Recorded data
● ● ● ● ●

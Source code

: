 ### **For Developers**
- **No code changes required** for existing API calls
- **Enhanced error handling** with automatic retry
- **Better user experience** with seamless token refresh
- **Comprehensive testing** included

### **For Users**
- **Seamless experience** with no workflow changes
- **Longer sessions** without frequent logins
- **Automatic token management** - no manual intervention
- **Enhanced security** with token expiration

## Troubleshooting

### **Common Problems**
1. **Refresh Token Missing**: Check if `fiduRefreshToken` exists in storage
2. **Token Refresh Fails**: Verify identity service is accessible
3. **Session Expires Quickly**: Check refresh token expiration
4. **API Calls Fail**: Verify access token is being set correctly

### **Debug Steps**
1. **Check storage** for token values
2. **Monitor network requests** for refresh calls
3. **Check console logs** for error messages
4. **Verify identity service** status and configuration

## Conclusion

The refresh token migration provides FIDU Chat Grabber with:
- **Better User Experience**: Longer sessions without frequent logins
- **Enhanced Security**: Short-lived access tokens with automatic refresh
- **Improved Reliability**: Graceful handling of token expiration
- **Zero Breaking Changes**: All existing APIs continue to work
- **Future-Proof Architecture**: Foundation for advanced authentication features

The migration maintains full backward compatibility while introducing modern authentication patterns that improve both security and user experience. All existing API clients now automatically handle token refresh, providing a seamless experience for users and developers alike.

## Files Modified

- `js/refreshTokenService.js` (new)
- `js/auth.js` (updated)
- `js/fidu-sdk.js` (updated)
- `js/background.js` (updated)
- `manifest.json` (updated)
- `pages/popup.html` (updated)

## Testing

● ● ● ● ●

DESCRIPTION OF THE TASK
Reproduce exactly the entries above, limited to the lines from the one with "- **Better user experience** with" through the one with "- **Zero Breaking", both included.

EXERCISE ANSWER
- **Better user experience** with seamless token refresh
- **Comprehensive testing** included

### **For Users**
- **Seamless experience** with no workflow changes
- **Longer sessions** without frequent logins
- **Automatic token management** - no manual intervention
- **Enhanced security** with token expiration

## Troubleshooting

### **Common Problems**
1. **Refresh Token Missing**: Check if `fiduRefreshToken` exists in storage
2. **Token Refresh Fails**: Verify identity service is accessible
3. **Session Expires Quickly**: Check refresh token expiration
4. **API Calls Fail**: Verify access token is being set correctly

### **Debug Steps**
1. **Check storage** for token values
2. **Monitor network requests** for refresh calls
3. **Check console logs** for error messages
4. **Verify identity service** status and configuration

## Conclusion

The refresh token migration provides FIDU Chat Grabber with:
- **Better User Experience**: Longer sessions without frequent logins
- **Enhanced Security**: Short-lived access tokens with automatic refresh
- **Improved Reliability**: Graceful handling of token expiration
- **Zero Breaking Changes**: All existing APIs continue to work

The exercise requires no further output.